Hong Kong Disconnected with China

I came across this article in the Washington Post today about Hong Kong. According to Robert Chung of Hong Kong University's Public Opinion Program, "Hong Kongers" (I didn't know that's how they referred to themselves) identify very little with China.

This doesn't surprise me at all. I went to Hong Kong with my dad in July of 1990 and spent a week there. First of all, that city was a blast. I never had so much fun at a place like that.

When we went, it was still a British territory/colony. Dad explained that Hong Kong was under a century-long lease to the United Kingdom from China and that the city would return to Chinese control in 1997.

We never got deep into politics, as most 10-year-olds have very little concern with such things, but from time-to-time the subject would pop up. Dozens of times I might have seen a shop selling t-shirts that showed a painter painting a Chinese flag over the Union Jack and it read "Hong Kong: 1897 - 1997." Looking back, I can see it was likely intended to stir fears about China's impeding takeover.
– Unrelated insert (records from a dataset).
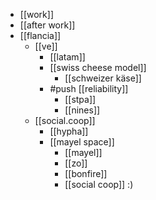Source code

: - [[work]]
- [[after work]]
- [[flancia]]
  - [[ve]]
    - [[latam]] 
    - [[swiss cheese model]]
      - [[schweizer käse]]
    - #push [[reliability]]
      - [[stpa]]
      - [[nines]]
  - [[social.coop]]
    - [[hypha]]
    - [[mayel space]]
      - [[mayel]]
      - [[zo]]
      - [[bonfire]]
      - [[social coop]] :)

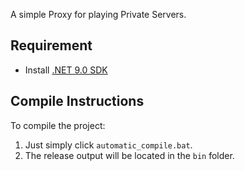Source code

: A simple Proxy for playing Private Servers.

## Requirement

- Install [.NET 9.0 SDK](https://dotnet.microsoft.com/download/dotnet/9.0)

## Compile Instructions

To compile the project:

1. Just simply click `automatic_compile.bat`.
2. The release output will be located in the `bin` folder.


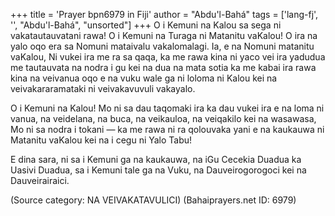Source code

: +++
title = 'Prayer bpn6979 in Fiji'
author = "Abdu'l-Bahá"
tags = ['lang-fj', '', "Abdu'l-Bahá", "unsorted"]
+++
O i Kemuni na Kalou sa sega ni vakatautauvatani rawa! O i Kemuni na Turaga ni Matanitu vaKalou! O ira na yalo oqo era sa Nomuni mataivalu vakalomalagi. Ia, e na Nomuni matanitu vaKalou, Ni vukei ira me ra sa qaqa, ka me rawa kina ni yaco vei ira yadudua me tautauvata na nodra i gu kei na dua na mata sotia ka me kabai ira rawa kina na veivanua oqo e na vuku wale ga ni loloma ni Kalou kei na veivakararamataki ni veivakavuvuli vakayalo.

O i Kemuni na Kalou! Mo ni sa dau taqomaki ira ka dau vukei ira e na loma ni vanua, na veidelana, na buca, na veikauloa, na veiqakilo kei na wasawasa, Mo ni sa nodra i tokani — ka me rawa ni ra qolouvaka yani e na kaukauwa ni Matanitu vaKalou kei na i cegu ni Yalo Tabu!

E dina sara, ni sa i Kemuni ga na kaukauwa, na iGu Cecekia Duadua ka Uasivi Duadua, sa i Kemuni tale ga na Vuku, na Dauveirogorogoci kei na Dauveirairaici.

(Source category: NA VEIVAKATAVULICI)
(Bahaiprayers.net ID: 6979)
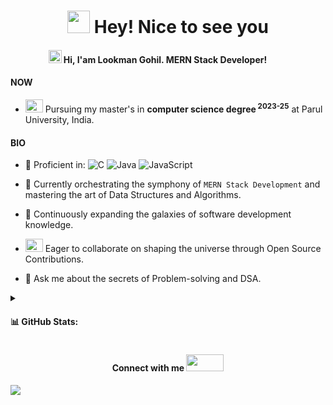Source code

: <h1 align="center">
  <img 
src="https://camo.githubusercontent.com/ee9d678a838fdc800a7b1449bae75552c13bfa5afeb275eb6b315e02499c8ba0/68747470733a2f2f656d6f6a69732e736c61636b6d6f6a69732e636f6d2f656d6f6a69732f696d616765732f313533313834393433302f343234362f626c6f622d73756e676c61737365732e6769663f31353331383439343330" width="36" height="36"/> 
  Hey! Nice to see you
</h1>

<h4 align="center">
  <img 
src="https://camo.githubusercontent.com/0c732027af8a28d138e3698181f7be7c9b97d443b4beb9c7ce8ec4cffc6b4767/68747470733a2f2f6d656469612e67697068792e636f6d2f6d656469612f6876524a434c467a6361737252346961377a2f67697068792e676966" width="21" height="21"/>
  Hi, I'am Lookman Gohil. MERN Stack Developer! 
  <img 
src="https://camo.githubusercontent.com/273e7886fd1d0e6be33c15cabb56117682aa0a5cff8d2b1d363e7d8b3ba54410/68747470733a2f2f6d656469612e67697068792e636f6d2f6d656469612f48364b75735a38707a787479796d626c6e452f67697068792e676966" width="30" height="16"/>
</h4>

<h4>NOW</h4>

* <img src="https://raw.githubusercontent.com/TheDudeThatCode/TheDudeThatCode/master/Assets/Developer.gif" width="28" height="21"/>  Pursuing my master's in **computer science degree<sup> 2023-25</sup>** at Parul University, India.

<h4>BIO</h4>

* 🎯 Proficient in: ![C](https://img.shields.io/badge/c-%2300599C.svg?style=flat&logo=c&logoColor=white) ![Java](https://img.shields.io/badge/java-%23ED8B00.svg?style=flat&logo=openjdk&logoColor=white) ![JavaScript](https://img.shields.io/badge/javascript-%23323330.svg?style=flat&logo=javascript&logoColor=%23F7DF1E)

* 🔭 Currently orchestrating the symphony of <code style="bcolor : aqua">MERN Stack Development</code> and mastering the art of Data Structures and Algorithms.

* 🌱 Continuously expanding the galaxies of software development knowledge.

* <img src="https://camo.githubusercontent.com/3c69dbe108e25f2e6cabdddf2deb603052cb55be5a09b20e9188f696770a0f23/68747470733a2f2f6d656469612e67697068792e636f6d2f6d656469612f4c6e516a7057614f4e386e68723231764e572f67697068792e676966" width="28" height="21" /> Eager to collaborate on shaping the universe through Open Source Contributions.

* 💬 Ask me about the secrets of Problem-solving and DSA.

<details>
    <summary> <h4> 📊 GitHub Stats: </h4> </summary>
    ![ ](https://github-readme-stats.vercel.app/api?username=luk027&theme=solarized-dark&hide_border=false&include_all_commits=true&count_private=false)<br/>
    ![](https://github-readme-streak-stats.herokuapp.com/?user=luk027&theme=solarized-dark&hide_border=false)<br/>
    ![](https://github-readme-stats.vercel.app/api/top-langs/?username=luk027&theme=solarized-dark&hide_border=false&include_all_commits=true&count_private=false&layout=compact)
</details>

<h4 align="center">
  Connect with me <img src="https://raw.githubusercontent.com/milaan9/milaan9/main/Handshake.gif" width="60" height="27" />
</h4>

[![](https://visitcount.itsvg.in/api?id={luk027}&icon=0&color=0)](https://visitcount.itsvg.in)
One late afternoon, we were walking the city and came across a display by some anti-Chinese activists. The Tiananmen Square massacre happened only a year earlier, so the fears of an autocratic regime imposing its will on Hong Kong seemed very plausible. I saw pictures of some of the most violent and grotesque things people do to each other. One picture showed the body of a protester after it had been run over by a tank. If it were a Hollywood production, nobody would have bought it.

As of today, nothing of that sort has happened to Hong Kong since its transition. Today, China and Hong Kong recognize the "One Country, Two Systems" policy. It is a capitalist utopia existing inside a Maoist empire. But today's article in the WaPo got me thinking about how much sense Dr. Chung's survey made.

Because Hong Kong had been under British control for virtually all of today's Hong Konger's lives, why would anyone there identify with the mainland Chinese? Sure, they look alike, have the same names, and even speak the same language, but so do people in the American North and South.

Chinese officials and pro-communist party media has denounced the survey, calling it "unscientific" and an attempt to divide the people of Hong Kong from their compatriots. While the survey itself does make sense that people who were under British rule their whole lives feel little connection to their mainland counterparts, I'm more worried about any sort of crackdown on the city itself.

Hong Kong is like a paradise. The freedoms Hong Kongers enjoy is nothing like what you see on mainland China. I would hate to see it turn into another Beirut.